Alongside her research and academic work, the Honourable Dr. Lillian Eva Quan Dyck has remained available and responsive in setting a very high standard of public service. Just this week, I received an email from her with information that I found to be helpful. Senator Plett had us chuckling when he reminisced about Senator Dyck’s stern finger wagging, and I too know what it feels like to earn her disapproval. With gratitude and some considerable relief, I can report that so far, Lillian has eventually forgiven me for my infractions over the years. Indeed, the memories of times when Lillian has guided and supported me and so many others far outweigh all other times.

A few days ago, Senator Pate and I were recalling when, soon after we arrived here as newbie senators, we rushed away from a prison visit that had been convened by the Senate Human Rights Committee, chaired then by Senator Munson, and we sped by train back to Ottawa for a meeting of the Aboriginal Peoples Committee, known widely just as APPA, chaired by Senator Dyck. En route, we managed to contact by phone Indigenous women’s rights advocates, including lawyer Sharon McIvor, who has been litigating against the Indian Act for decades, to hear their critique of what was then Bill S-3, with a title that promised the “elimination of sex-based inequities in registration” in the Indian Act. That was on the APPA agenda that evening. With some scribbled notes in hand, Kim and I rushed into the APPA committee meeting late; very late. Our colleagues had already begun the process that, frankly, at that time seemed mysterious to me of reviewing Bill S-3 and deciding if any amendments could win majority approval. It seemed like only seconds after sitting down that APPA reached the crucial clause that most concerned the Indigenous women leaders to whom we had been speaking with while we were on the train, and I blurted out an amendment based on those scribbled notes on the train napkin.

If Senator Dyck had not been in the chair that evening, I doubt that what became substantial amendments to Bill S-3, and eventually Canadian law, would exist. That is because Senator Dyck chose to use her authority not to mock or undermine the sincere but inexperienced efforts of two rookie senators bringing to the table an amendment guided by the expertise of advocates for Indigenous women’s rights.

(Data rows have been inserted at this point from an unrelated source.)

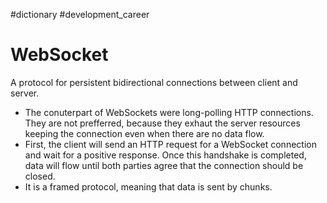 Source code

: #dictionary #development_career 
# WebSocket
A protocol for persistent bidirectional connections between client and server.
- The conuterpart of WebSockets were long-polling HTTP connections. They are not prefferred, because they exhaut the server resources keeping the connection even when there are no data flow.  
- First, the client will send an HTTP request for a WebSocket connection and wait for a positive response. Once this handshake is completed, data will flow until both parties agree that the connection should be closed. 
- It is a framed protocol, meaning that data is sent by chunks. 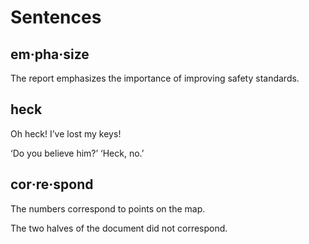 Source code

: # Sentences


## em‧pha‧size

The report emphasizes the importance of improving safety standards.


## heck

Oh heck! I’ve lost my keys!

‘Do you believe him?’ ‘Heck, no.’


## cor‧re‧spond

The numbers correspond to points on the map.

The two halves of the document did not correspond.

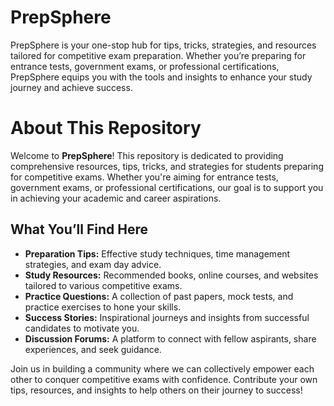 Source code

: # PrepSphere
PrepSphere is your one-stop hub for tips, tricks, strategies, and resources tailored for competitive exam preparation. Whether you’re preparing for entrance tests, government exams, or professional certifications, PrepSphere equips you with the tools and insights to enhance your study journey and achieve success.

# About This Repository

Welcome to **PrepSphere**! This repository is dedicated to providing comprehensive resources, tips, tricks, and strategies for students preparing for competitive exams. Whether you're aiming for entrance tests, government exams, or professional certifications, our goal is to support you in achieving your academic and career aspirations.

## What You’ll Find Here

- **Preparation Tips:** Effective study techniques, time management strategies, and exam day advice.
- **Study Resources:** Recommended books, online courses, and websites tailored to various competitive exams.
- **Practice Questions:** A collection of past papers, mock tests, and practice exercises to hone your skills.
- **Success Stories:** Inspirational journeys and insights from successful candidates to motivate you.
- **Discussion Forums:** A platform to connect with fellow aspirants, share experiences, and seek guidance.

Join us in building a community where we can collectively empower each other to conquer competitive exams with confidence. Contribute your own tips, resources, and insights to help others on their journey to success!
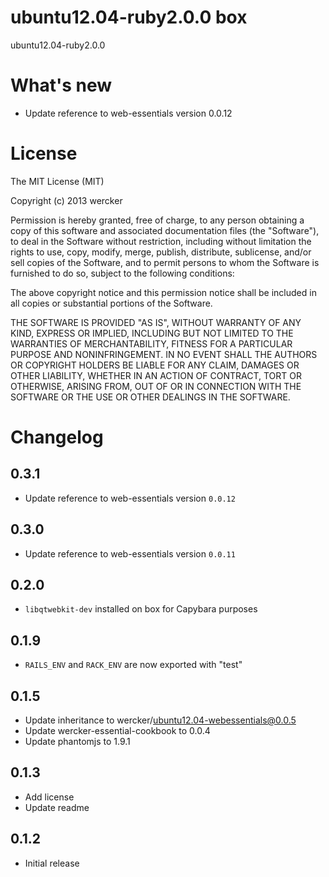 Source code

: # ubuntu12.04-ruby2.0.0 box

ubuntu12.04-ruby2.0.0

# What's new
- Update reference to web-essentials version 0.0.12

# License

The MIT License (MIT)

Copyright (c) 2013 wercker

Permission is hereby granted, free of charge, to any person obtaining a copy of
this software and associated documentation files (the "Software"), to deal in
the Software without restriction, including without limitation the rights to
use, copy, modify, merge, publish, distribute, sublicense, and/or sell copies of
the Software, and to permit persons to whom the Software is furnished to do so,
subject to the following conditions:

The above copyright notice and this permission notice shall be included in all
copies or substantial portions of the Software.

THE SOFTWARE IS PROVIDED "AS IS", WITHOUT WARRANTY OF ANY KIND, EXPRESS OR
IMPLIED, INCLUDING BUT NOT LIMITED TO THE WARRANTIES OF MERCHANTABILITY, FITNESS
FOR A PARTICULAR PURPOSE AND NONINFRINGEMENT. IN NO EVENT SHALL THE AUTHORS OR
COPYRIGHT HOLDERS BE LIABLE FOR ANY CLAIM, DAMAGES OR OTHER LIABILITY, WHETHER
IN AN ACTION OF CONTRACT, TORT OR OTHERWISE, ARISING FROM, OUT OF OR IN
CONNECTION WITH THE SOFTWARE OR THE USE OR OTHER DEALINGS IN THE SOFTWARE.

# Changelog

## 0.3.1

- Update reference to web-essentials version `0.0.12`

## 0.3.0

- Update reference to web-essentials version `0.0.11`

## 0.2.0

- `libqtwebkit-dev` installed on box for Capybara purposes

## 0.1.9

- `RAILS_ENV` and `RACK_ENV` are now exported with "test"

## 0.1.5

- Update inheritance to wercker/ubuntu12.04-webessentials@0.0.5
- Update wercker-essential-cookbook to 0.0.4
- Update phantomjs to 1.9.1

## 0.1.3

- Add license
- Update readme

## 0.1.2

- Initial release
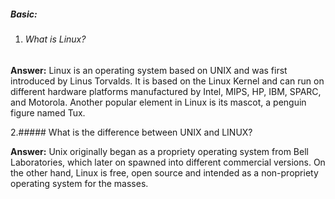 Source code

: ##### Basic:


1. ###### What is Linux?

**Answer:** Linux is an operating system based on UNIX and was first introduced by Linus Torvalds. It is based on the Linux Kernel and can run on different hardware platforms manufactured by Intel, MIPS, HP, IBM, SPARC, and Motorola. Another popular element in Linux is its mascot, a penguin figure named Tux.

2.##### What is the difference between UNIX and LINUX?

**Answer:** Unix originally began as a propriety operating system from Bell Laboratories, which later on spawned into different commercial versions. On the other hand, Linux is free, open source and intended as a non-propriety operating system for the masses. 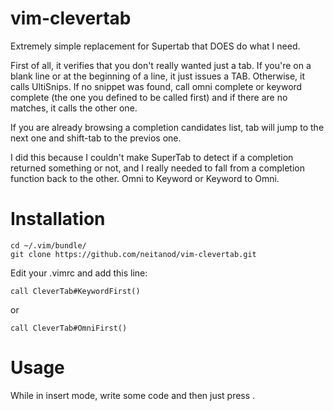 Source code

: vim-clevertab
=============

Extremely simple replacement for Supertab that DOES do what I need.

First of all, it verifies that you don't really wanted just a tab.
If you're on a blank line or at the beginning of a line, it just 
issues a TAB.
Otherwise, it calls UltiSnips.  If no snippet was found, call omni 
complete or keyword complete (the one you defined to be called first) 
and if there are no matches, it calls the other one.

If you are already browsing a completion candidates list, tab will jump
to the next one and shift-tab to the previos one.

I did this because I couldn't make SuperTab to detect if a completion
returned something or not, and I really needed to fall from a completion
function back to the other.  Omni to Keyword or Keyword to Omni.


Installation
============

    cd ~/.vim/bundle/
    git clone https://github.com/neitanod/vim-clevertab.git
    
Edit your .vimrc and add this line:
   
    call CleverTab#KeywordFirst()

or 
    
    call CleverTab#OmniFirst()


Usage
=====

While in insert mode, write some code and then just press <Tab>.
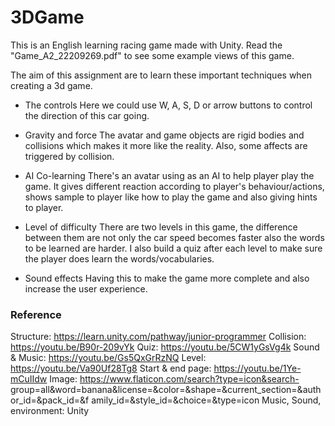 # 3DGame

This is an English learning racing game made with Unity.
Read the "Game_A2_22209269.pdf" to see some example views of this game.

The aim of this assignment are to learn these important techniques when creating a 3d game.

- The controls
Here we could use W, A, S, D or arrow buttons to control the direction of this car going.

- Gravity and force
The avatar and game objects are rigid bodies and collisions which makes it more like the reality. Also, some affects are triggered by collision.

- AI Co-learning
There's an avatar using as an AI to help player play the game. It gives different reaction according to player's behaviour/actions, shows sample to player like how to play the game and also giving hints to player.

- Level of difficulty
There are two levels in this game, the difference between them are not only the car speed becomes faster also the words to be learned are harder. I also build a quiz after each level to make sure the player does learn the words/vocabularies.

- Sound effects
Having this to make the game more complete and also increase the user experience.





### Reference
Structure: https://learn.unity.com/pathway/junior-programmer
Collision: https://youtu.be/B90r-209vYk
Quiz: https://youtu.be/5CW1yGsVg4k
Sound & Music: https://youtu.be/Gs5QxGrRzNQ
Level: https://youtu.be/Va90Uf28Tg8
Start & end page: https://youtu.be/1Ye-mCuIIdw
Image: https://www.flaticon.com/search?type=icon&search- group=all&word=banana&license=&color=&shape=&current_section=&author_id=&pack_id=&f amily_id=&style_id=&choice=&type=icon
Music, Sound, environment: Unity
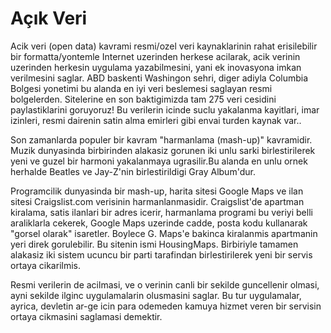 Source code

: # Açık Veri

Acik veri (open data) kavrami resmi/ozel veri kaynaklarinin rahat erisilebilir bir formatta/yontemle Internet uzerinden herkese acilarak, acik verinin uzerinden herkesin uygulama yazabilmesini, yani ek inovasyona imkan verilmesini saglar. ABD baskenti Washingon sehri, diger adiyla Columbia Bolgesi yonetimi bu alanda en iyi veri beslemesi saglayan resmi bolgelerden. Sitelerine en son baktigimizda tam 275 veri cesidini paylastiklarini goruyoruz! Bu verilerin icinde suclu yakalanma kayitlari, imar izinleri, resmi dairenin satin alma emirleri gibi envai turden kaynak var..

Son zamanlarda populer bir kavram "harmanlama (mash-up)" kavramidir. Muzik dunyasinda birbirinden alakasiz gorunen iki unlu sarki birlestirilerek yeni ve guzel bir harmoni yakalanmaya ugrasilir.Bu alanda en unlu ornek herhalde Beatles ve Jay-Z'nin birlestirildigi Gray Album'dur.

Programcilik dunyasinda bir mash-up, harita sitesi Google Maps ve ilan sitesi Craigslist.com verisinin harmanlanmasidir. Craigslist'de apartman kiralama, satis ilanlari bir adres icerir, harmanlama programi bu veriyi belli araliklarla cekerek, Google Maps uzerinde cadde, posta kodu kullanarak "gorsel olarak" isaretler. Boylece G. Maps'e bakinca kiralanmis apartmanin yeri direk gorulebilir. Bu sitenin ismi HousingMaps. Birbiriyle tamamen alakasiz iki sistem ucuncu bir parti tarafindan birlestirilerek yeni bir servis ortaya cikarilmis.

Resmi verilerin de acilmasi, ve o verinin canli bir sekilde guncellenir olmasi, ayni sekilde ilginc uygulamalarin olusmasini saglar. Bu tur uygulamalar, ayrica, devletin ar-ge icin para odemeden kamuya hizmet veren bir servisin ortaya cikmasini saglamasi demektir.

Instead, she quietly and efficiently employed resources available to her as the committee chair to guide us to the point where the amendments were accepted by a majority of the APPA members, launching the process that would roll out for almost two more years, until August 15, 2019, when the amendments came into force. Dr. Carolyn Bennett, Minister of Crown-Indigenous Relations, said on that day:

I stand in solidarity with the Indigenous women who have been working so hard for decades to end sex-based discrimination in the Indian Act registration and am proud that today all remaining gender discrimination has been eliminated from Indian Act registration provisions.

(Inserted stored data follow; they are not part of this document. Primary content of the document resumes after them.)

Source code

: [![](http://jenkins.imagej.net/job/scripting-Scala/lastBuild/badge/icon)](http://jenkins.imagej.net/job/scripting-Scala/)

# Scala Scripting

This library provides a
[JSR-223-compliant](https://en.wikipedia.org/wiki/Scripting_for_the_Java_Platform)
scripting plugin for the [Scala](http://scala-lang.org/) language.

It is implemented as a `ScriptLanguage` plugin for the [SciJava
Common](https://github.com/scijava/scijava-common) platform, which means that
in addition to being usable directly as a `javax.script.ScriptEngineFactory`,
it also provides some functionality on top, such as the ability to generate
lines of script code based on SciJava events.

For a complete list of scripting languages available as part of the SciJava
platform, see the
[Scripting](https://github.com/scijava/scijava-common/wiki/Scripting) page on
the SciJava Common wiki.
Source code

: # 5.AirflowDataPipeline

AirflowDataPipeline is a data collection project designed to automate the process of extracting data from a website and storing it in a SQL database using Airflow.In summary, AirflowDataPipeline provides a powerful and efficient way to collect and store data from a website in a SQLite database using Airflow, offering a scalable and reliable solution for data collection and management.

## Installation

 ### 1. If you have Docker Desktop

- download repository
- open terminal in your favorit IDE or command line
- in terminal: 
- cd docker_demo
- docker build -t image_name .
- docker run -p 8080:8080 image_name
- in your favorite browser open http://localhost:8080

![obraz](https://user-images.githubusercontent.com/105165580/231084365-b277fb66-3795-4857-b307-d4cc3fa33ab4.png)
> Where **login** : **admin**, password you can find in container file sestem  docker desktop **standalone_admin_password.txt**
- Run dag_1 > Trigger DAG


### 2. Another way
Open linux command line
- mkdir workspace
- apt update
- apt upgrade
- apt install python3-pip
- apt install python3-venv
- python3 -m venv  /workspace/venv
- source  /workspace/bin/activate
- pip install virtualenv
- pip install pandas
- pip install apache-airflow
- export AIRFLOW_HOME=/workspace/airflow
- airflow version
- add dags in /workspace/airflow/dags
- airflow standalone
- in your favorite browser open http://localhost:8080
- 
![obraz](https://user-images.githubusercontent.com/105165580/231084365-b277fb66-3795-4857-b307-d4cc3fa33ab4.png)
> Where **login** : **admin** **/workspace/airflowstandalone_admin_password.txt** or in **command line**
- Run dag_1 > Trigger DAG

Time is limited, but I am honoured to use this opportunity to share with you the voices of some Indigenous leaders who wish to convey their appreciation on the record here in the Senate.

From the Canadian Feminist Alliance for International Action comes these words:

Thank you Senator Dyck for your crucial, steadfast and visionary support for the ’6(1)(a) all the way’ amendment to the Indian Act, which finally came into force on August 15, 2019. Your leadership helped to bring an end to 150 years of sex discrimination against First Nations women, and to make thousands of First Nations women and their descendants eligible for ’Indian’ status for the first time. FAFIA was honoured to name you one of the Famous Six, along with Jeannette Corbiere Lavell, Yvonne Bedard, Sandra Lovelace-Nicholas, Sharon McIvor and Dr. Lynn Gehl — the six who have all been leaders in the long struggle to make First Nations women equal persons under the law. Lillian, we at FAFIA thank you for being a leader, a partner in history-making work, and a friend. We have learned from you and we hope to carry your clarity, your principle and your grit forward. Thank you.

From Dr. Lynn Gehl:

Miigwetch Senator Lillian Dyck for your service. It is an honour for me to call you one of my Indigenous Famous Six sisters.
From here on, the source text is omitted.